Sebagai konsumen seringkali kita dihadapkan dengan pelayanan yang buruk. Tetapi bagaimana kita sebaiknya berhadapan dengan pelayanan atau servis yang buruk tersebut? Berikut beberapa tips bagi Anda yang sering bersantap di luar rumah:
1. Pelayan bagaimanapun juga bertugas untuk melayani, namun mereka bukanlah pembantu. Tersenyum dan ramahlah kepada mereka dan mereka pun akan ramah kepada Anda. Itu adalah tips nomor satu untuk memperoleh pelayanan yang baik. Anda akan terkejut mengetahui bagaimana buruknya beberapa konsumen saat memperlakukan pelayan.
Seseorang yang bekerja atau setidaknya pernah bekerja menjadi pelayan (pramusaji) mengetahui bahwa tingkah laku konsumen dapat menentukan pengalaman bersantap mereka sendiri. Jika Anda pernah bersiul, menjentikkan jari, atau berteriak untuk memperoleh perhatian pelayan, Anda harus segera mengubah kebiasaan tersebut.

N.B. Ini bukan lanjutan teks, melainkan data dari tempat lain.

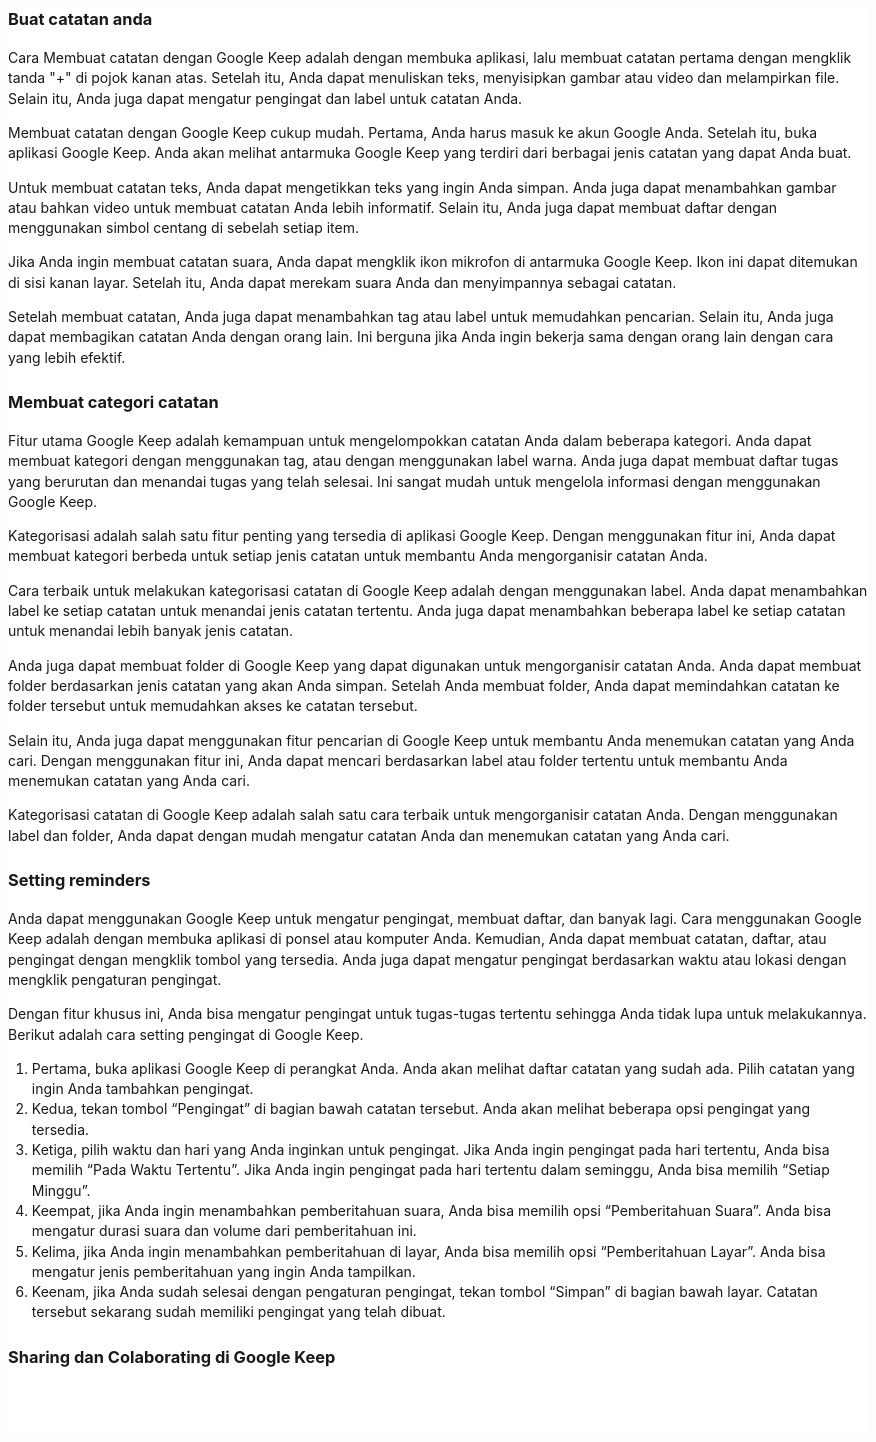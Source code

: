 <h3>Buat catatan anda</h3>
<p>Cara Membuat catatan dengan Google Keep adalah dengan membuka aplikasi, lalu membuat catatan pertama dengan mengklik tanda "+" di pojok kanan atas. Setelah itu, Anda dapat menuliskan teks, menyisipkan gambar atau video dan melampirkan file. Selain itu, Anda juga dapat mengatur pengingat dan label untuk catatan Anda.</p>
<p>Membuat catatan dengan Google Keep cukup mudah. Pertama, Anda harus masuk ke akun Google Anda. Setelah itu, buka aplikasi Google Keep. Anda akan melihat antarmuka Google Keep yang terdiri dari berbagai jenis catatan yang dapat Anda buat.</p>
<p>Untuk membuat catatan teks, Anda dapat mengetikkan teks yang ingin Anda simpan. Anda juga dapat menambahkan gambar atau bahkan video untuk membuat catatan Anda lebih informatif. Selain itu, Anda juga dapat membuat daftar dengan menggunakan simbol centang di sebelah setiap item.</p>
<p>Jika Anda ingin membuat catatan suara, Anda dapat mengklik ikon mikrofon di antarmuka Google Keep. Ikon ini dapat ditemukan di sisi kanan layar. Setelah itu, Anda dapat merekam suara Anda dan menyimpannya sebagai catatan.</p>
<p>Setelah membuat catatan, Anda juga dapat menambahkan tag atau label untuk memudahkan pencarian. Selain itu, Anda juga dapat membagikan catatan Anda dengan orang lain. Ini berguna jika Anda ingin bekerja sama dengan orang lain dengan cara yang lebih efektif.</p>
<h3>Membuat categori catatan</h3>
<p>Fitur utama Google Keep adalah kemampuan untuk mengelompokkan catatan Anda dalam beberapa kategori. Anda dapat membuat kategori dengan menggunakan tag, atau dengan menggunakan label warna. Anda juga dapat membuat daftar tugas yang berurutan dan menandai tugas yang telah selesai. Ini sangat mudah untuk mengelola informasi dengan menggunakan Google Keep.</p>
<p>Kategorisasi adalah salah satu fitur penting yang tersedia di aplikasi Google Keep. Dengan menggunakan fitur ini, Anda dapat membuat kategori berbeda untuk setiap jenis catatan untuk membantu Anda mengorganisir catatan Anda.</p>
<p>Cara terbaik untuk melakukan kategorisasi catatan di Google Keep adalah dengan menggunakan label. Anda dapat menambahkan label ke setiap catatan untuk menandai jenis catatan tertentu. Anda juga dapat menambahkan beberapa label ke setiap catatan untuk menandai lebih banyak jenis catatan.</p>
<p>Anda juga dapat membuat folder di Google Keep yang dapat digunakan untuk mengorganisir catatan Anda. Anda dapat membuat folder berdasarkan jenis catatan yang akan Anda simpan. Setelah Anda membuat folder, Anda dapat memindahkan catatan ke folder tersebut untuk memudahkan akses ke catatan tersebut.</p>
<p>Selain itu, Anda juga dapat menggunakan fitur pencarian di Google Keep untuk membantu Anda menemukan catatan yang Anda cari. Dengan menggunakan fitur ini, Anda dapat mencari berdasarkan label atau folder tertentu untuk membantu Anda menemukan catatan yang Anda cari.</p>
<p>Kategorisasi catatan di Google Keep adalah salah satu cara terbaik untuk mengorganisir catatan Anda. Dengan menggunakan label dan folder, Anda dapat dengan mudah mengatur catatan Anda dan menemukan catatan yang Anda cari.</p>
<h3>Setting reminders</h3>
<p>Anda dapat menggunakan Google Keep untuk mengatur pengingat, membuat daftar, dan banyak lagi. Cara menggunakan Google Keep adalah dengan membuka aplikasi di ponsel atau komputer Anda. Kemudian, Anda dapat membuat catatan, daftar, atau pengingat dengan mengklik tombol yang tersedia. Anda juga dapat mengatur pengingat berdasarkan waktu atau lokasi dengan mengklik pengaturan pengingat.</p>
<p>Dengan fitur khusus ini, Anda bisa mengatur pengingat untuk tugas-tugas tertentu sehingga Anda tidak lupa untuk melakukannya. Berikut adalah cara setting pengingat di Google Keep.</p>
<ol>
<li>Pertama, buka aplikasi Google Keep di perangkat Anda. Anda akan melihat daftar catatan yang sudah ada. Pilih catatan yang ingin Anda tambahkan pengingat.</li>
<li>Kedua, tekan tombol &ldquo;Pengingat&rdquo; di bagian bawah catatan tersebut. Anda akan melihat beberapa opsi pengingat yang tersedia.</li>
<li>Ketiga, pilih waktu dan hari yang Anda inginkan untuk pengingat. Jika Anda ingin pengingat pada hari tertentu, Anda bisa memilih &ldquo;Pada Waktu Tertentu&rdquo;. Jika Anda ingin pengingat pada hari tertentu dalam seminggu, Anda bisa memilih &ldquo;Setiap Minggu&rdquo;.</li>
<li>Keempat, jika Anda ingin menambahkan pemberitahuan suara, Anda bisa memilih opsi &ldquo;Pemberitahuan Suara&rdquo;. Anda bisa mengatur durasi suara dan volume dari pemberitahuan ini.</li>
<li>Kelima, jika Anda ingin menambahkan pemberitahuan di layar, Anda bisa memilih opsi &ldquo;Pemberitahuan Layar&rdquo;. Anda bisa mengatur jenis pemberitahuan yang ingin Anda tampilkan.</li>
<li>Keenam, jika Anda sudah selesai dengan pengaturan pengingat, tekan tombol &ldquo;Simpan&rdquo; di bagian bawah layar. Catatan tersebut sekarang sudah memiliki pengingat yang telah dibuat.</li>
</ol>
<h3>Sharing dan Colaborating di Google Keep</h3>
<div class="separator" style="clear: both;"><a href="https://blogger.googleusercontent.com/img/b/R29vZ2xl/AVvXsEgeVGnm1i4a0C7poxmRKaS6Pjp_L-3QyP6vPyMSwdrOkSY5vvK1Hhkven95OqnpukrngRbB5spxAWZB2bwys-Sxu-X8YOicE4bn9WQInO1JueNsHWrmdVq6-poonQVw-_hJIr9uo5syKQUD9VL_VHHiMMWxVeDNVIPWbjARIc6HfUGjlgEjx4qpt3bICw/s1511/1%281%29.jpg" style="display: block; padding: 1em 0; text-align: center; "><img alt="" border="0" width="600" data-original-height="850" data-original-width="1511" src="https://blogger.googleusercontent.com/img/b/R29vZ2xl/AVvXsEgeVGnm1i4a0C7poxmRKaS6Pjp_L-3QyP6vPyMSwdrOkSY5vvK1Hhkven95OqnpukrngRbB5spxAWZB2bwys-Sxu-X8YOicE4bn9WQInO1JueNsHWrmdVq6-poonQVw-_hJIr9uo5syKQUD9VL_VHHiMMWxVeDNVIPWbjARIc6HfUGjlgEjx4qpt3bICw/s600/1%281%29.jpg"/></a></div>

2. Tidak semua hal yang berjalan salah di restoran merupakan kesalahan pelayan. Ingatlah, mereka hanyalah salah satu tenaga penggerak dari roda perusahaan. Menunggu makanan yang keluar terlalu lama biasanya merupakan tanggung jawab bagian dapur. Jadi sebelum Anda mulai mengucapkan sesuatu, ingatlah mungkin saja orang lain yang patut untuk disalahkan. Yang perlu diingat, seorang pelayan yang baik akan selalu meminta maaf atas keterlambatan makanan dan memberikan info secara terus-menerus soal makanan yang Anda pesan.
3. Salah satu siasat untuk menghindari pelayanan yang buruk adalah dengan bersantap di bar. Di tempat ini pelayan dan bartender tidak pernah lepas dari pandangan Anda, sehingga membuat mereka sulit untuk mengabaikan Anda.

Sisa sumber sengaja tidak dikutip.